# [Task instructions]
The answer must be a single number: the count of lines in these records that hold "order".

# [Material provided]
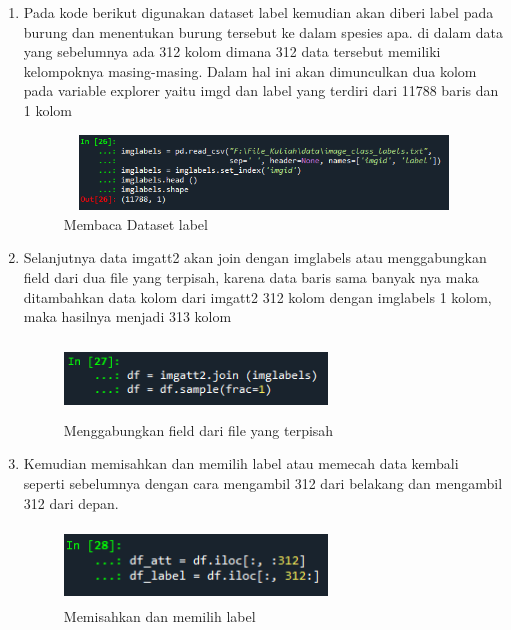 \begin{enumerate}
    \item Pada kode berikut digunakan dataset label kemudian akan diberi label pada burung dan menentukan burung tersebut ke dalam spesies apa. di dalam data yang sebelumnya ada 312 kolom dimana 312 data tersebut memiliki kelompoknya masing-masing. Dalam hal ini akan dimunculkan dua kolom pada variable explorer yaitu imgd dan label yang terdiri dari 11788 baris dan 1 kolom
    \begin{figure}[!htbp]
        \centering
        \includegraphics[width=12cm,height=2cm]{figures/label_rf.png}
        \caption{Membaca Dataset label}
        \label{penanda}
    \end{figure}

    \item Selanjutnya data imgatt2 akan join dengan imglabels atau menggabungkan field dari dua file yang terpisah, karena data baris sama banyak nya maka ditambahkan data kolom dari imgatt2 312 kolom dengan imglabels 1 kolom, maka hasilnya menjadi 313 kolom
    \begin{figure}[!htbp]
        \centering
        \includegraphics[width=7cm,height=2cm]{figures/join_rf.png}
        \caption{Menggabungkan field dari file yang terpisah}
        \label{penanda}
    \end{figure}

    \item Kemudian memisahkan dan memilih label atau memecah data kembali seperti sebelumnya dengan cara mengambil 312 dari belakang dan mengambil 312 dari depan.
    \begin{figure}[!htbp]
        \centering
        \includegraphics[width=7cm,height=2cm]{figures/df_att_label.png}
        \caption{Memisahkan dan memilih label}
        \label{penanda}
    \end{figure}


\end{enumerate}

* * *

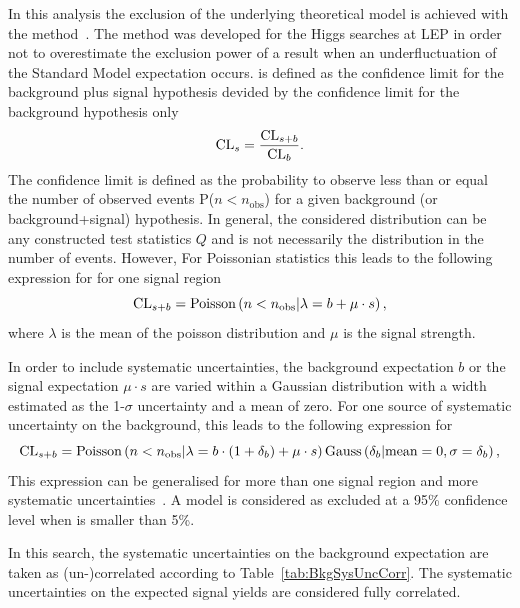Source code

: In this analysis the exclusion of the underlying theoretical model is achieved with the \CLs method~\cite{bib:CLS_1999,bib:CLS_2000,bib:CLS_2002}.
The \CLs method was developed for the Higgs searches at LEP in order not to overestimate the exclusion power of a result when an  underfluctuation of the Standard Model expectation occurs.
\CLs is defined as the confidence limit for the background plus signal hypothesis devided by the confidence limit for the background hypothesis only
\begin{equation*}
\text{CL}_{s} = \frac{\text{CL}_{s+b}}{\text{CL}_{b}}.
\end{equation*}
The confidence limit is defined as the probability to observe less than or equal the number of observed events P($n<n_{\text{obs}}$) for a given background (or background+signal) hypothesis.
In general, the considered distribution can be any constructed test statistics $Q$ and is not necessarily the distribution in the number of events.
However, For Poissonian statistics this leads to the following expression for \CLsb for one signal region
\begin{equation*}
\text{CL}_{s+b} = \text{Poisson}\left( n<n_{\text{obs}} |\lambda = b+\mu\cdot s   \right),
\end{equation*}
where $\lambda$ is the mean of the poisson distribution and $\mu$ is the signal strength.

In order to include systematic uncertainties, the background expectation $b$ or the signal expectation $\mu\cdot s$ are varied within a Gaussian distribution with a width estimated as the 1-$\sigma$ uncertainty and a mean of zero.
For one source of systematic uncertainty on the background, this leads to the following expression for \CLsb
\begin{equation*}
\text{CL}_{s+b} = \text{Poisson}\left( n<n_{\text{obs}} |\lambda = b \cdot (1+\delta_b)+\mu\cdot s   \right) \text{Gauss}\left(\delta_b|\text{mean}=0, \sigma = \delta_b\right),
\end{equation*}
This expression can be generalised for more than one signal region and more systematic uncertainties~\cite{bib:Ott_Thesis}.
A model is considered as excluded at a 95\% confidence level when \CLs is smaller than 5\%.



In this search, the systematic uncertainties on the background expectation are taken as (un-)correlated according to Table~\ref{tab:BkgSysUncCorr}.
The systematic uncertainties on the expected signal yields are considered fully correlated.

# [The answer]
2